Your instructions: Return each line of the listing that follows in which the string "than" can be found.

Entries provided:
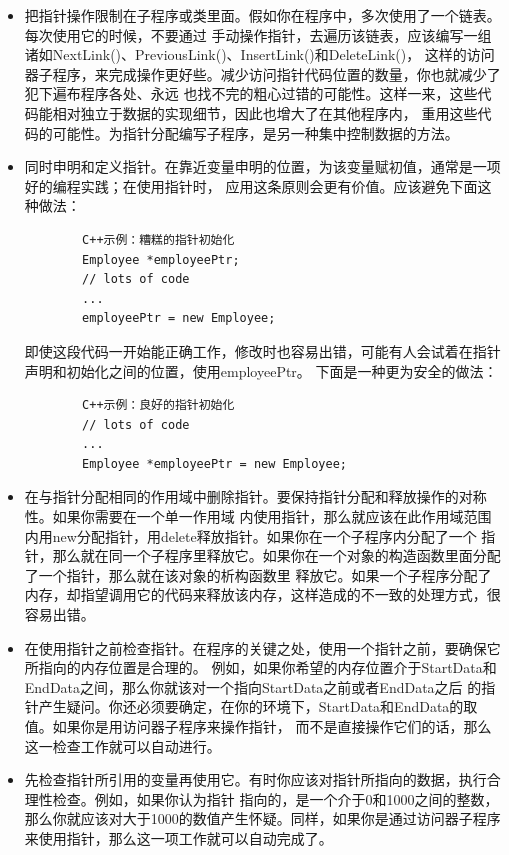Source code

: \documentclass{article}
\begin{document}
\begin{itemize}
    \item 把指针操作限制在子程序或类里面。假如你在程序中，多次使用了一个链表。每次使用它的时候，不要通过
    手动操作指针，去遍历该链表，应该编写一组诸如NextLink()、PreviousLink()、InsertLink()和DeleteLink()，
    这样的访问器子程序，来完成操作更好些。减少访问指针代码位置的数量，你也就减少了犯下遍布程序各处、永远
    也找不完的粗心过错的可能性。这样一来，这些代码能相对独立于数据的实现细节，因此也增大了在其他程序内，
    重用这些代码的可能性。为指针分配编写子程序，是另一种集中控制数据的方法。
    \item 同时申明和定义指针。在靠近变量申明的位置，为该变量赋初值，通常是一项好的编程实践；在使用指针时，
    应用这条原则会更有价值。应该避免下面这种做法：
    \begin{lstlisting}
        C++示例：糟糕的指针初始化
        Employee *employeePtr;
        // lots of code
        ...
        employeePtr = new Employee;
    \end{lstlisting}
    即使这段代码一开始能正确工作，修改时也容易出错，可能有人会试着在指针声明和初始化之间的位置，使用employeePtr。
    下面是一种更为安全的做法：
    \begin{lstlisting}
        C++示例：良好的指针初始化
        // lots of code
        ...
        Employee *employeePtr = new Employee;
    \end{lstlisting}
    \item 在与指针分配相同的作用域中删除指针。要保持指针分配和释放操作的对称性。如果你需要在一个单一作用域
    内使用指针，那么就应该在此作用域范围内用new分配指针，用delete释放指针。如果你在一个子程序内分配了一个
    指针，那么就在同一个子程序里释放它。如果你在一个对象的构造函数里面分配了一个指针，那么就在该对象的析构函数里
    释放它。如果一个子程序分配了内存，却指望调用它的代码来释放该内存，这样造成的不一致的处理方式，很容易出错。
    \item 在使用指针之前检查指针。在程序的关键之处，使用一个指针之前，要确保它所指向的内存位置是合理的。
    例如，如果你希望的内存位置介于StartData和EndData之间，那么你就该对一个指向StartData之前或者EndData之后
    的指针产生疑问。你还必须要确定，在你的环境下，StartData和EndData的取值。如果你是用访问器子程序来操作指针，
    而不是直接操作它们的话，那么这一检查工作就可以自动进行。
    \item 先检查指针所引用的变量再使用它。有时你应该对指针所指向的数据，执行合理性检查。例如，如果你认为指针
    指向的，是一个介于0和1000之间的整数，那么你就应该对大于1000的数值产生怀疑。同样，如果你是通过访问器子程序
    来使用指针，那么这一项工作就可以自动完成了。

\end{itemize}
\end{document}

---

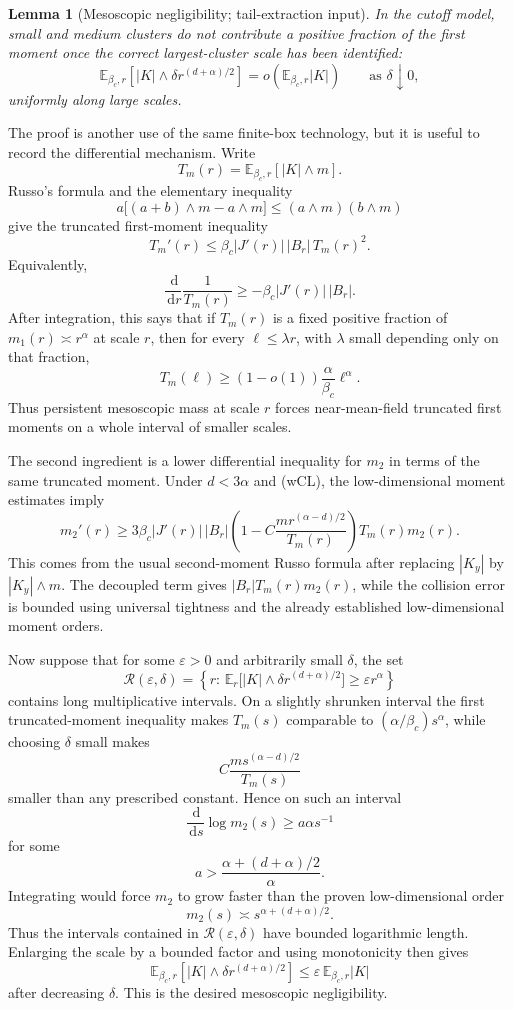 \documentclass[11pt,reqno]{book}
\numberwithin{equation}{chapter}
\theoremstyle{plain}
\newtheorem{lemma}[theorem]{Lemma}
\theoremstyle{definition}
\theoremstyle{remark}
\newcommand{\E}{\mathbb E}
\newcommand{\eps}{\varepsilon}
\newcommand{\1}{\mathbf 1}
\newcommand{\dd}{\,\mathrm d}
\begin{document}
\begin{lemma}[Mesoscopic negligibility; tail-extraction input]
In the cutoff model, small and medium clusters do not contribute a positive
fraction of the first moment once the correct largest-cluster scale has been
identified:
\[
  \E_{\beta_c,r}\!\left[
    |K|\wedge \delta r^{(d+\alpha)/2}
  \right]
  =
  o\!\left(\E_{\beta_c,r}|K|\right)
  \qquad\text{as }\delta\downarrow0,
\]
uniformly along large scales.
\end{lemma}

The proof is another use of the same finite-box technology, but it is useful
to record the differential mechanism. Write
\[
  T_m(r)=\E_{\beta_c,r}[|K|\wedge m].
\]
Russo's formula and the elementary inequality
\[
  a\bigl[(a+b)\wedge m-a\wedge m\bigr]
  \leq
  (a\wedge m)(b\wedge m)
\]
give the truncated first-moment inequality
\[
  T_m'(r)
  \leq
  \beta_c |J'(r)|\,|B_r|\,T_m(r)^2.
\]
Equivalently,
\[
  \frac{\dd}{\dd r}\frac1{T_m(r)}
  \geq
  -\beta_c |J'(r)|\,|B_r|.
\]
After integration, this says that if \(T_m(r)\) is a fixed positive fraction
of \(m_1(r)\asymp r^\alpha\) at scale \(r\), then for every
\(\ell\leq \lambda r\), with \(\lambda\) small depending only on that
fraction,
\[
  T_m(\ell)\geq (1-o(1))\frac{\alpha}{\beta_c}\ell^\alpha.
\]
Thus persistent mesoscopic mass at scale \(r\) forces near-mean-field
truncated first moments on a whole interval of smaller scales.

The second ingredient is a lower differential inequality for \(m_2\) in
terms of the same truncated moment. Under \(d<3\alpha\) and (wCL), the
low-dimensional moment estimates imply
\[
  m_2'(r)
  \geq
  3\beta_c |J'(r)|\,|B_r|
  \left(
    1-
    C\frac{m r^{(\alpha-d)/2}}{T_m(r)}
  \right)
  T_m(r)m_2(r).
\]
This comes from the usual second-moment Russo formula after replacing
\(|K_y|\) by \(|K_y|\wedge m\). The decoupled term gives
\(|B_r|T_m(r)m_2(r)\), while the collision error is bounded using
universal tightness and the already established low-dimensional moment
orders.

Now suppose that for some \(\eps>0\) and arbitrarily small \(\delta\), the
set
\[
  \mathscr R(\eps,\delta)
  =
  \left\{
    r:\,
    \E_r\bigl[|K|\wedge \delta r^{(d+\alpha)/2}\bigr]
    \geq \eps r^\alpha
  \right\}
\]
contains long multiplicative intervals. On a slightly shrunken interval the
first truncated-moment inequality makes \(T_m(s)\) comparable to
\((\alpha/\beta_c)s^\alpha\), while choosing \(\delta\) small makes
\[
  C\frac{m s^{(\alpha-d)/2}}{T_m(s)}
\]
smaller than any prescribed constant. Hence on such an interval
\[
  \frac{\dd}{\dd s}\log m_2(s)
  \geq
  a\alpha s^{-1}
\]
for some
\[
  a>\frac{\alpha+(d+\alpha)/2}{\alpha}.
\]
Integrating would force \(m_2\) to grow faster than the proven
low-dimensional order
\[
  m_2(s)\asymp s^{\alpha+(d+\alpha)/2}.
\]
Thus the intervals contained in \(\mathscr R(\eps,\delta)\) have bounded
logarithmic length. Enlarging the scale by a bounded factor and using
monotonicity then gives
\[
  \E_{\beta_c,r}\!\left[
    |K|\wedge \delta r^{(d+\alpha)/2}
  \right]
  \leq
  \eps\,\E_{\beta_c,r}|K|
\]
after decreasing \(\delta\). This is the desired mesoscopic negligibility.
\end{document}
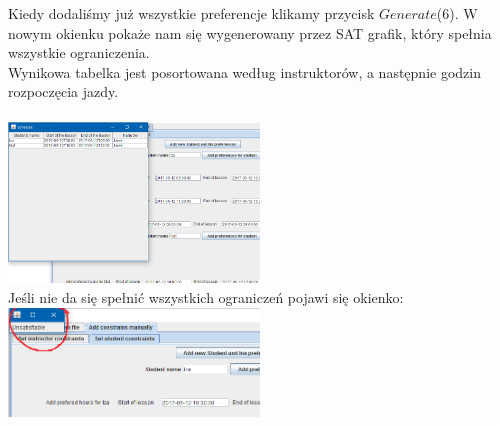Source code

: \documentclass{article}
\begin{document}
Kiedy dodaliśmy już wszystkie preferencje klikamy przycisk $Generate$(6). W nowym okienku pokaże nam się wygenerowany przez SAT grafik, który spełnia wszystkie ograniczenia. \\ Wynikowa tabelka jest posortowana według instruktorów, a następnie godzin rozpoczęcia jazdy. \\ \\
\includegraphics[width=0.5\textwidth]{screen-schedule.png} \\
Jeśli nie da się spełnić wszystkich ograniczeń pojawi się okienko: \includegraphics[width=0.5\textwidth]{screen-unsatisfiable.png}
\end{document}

Worked solution:
smaller than any prescribed constant. Hence on such an interval
Integrating would force \(m_2\) to grow faster than the proven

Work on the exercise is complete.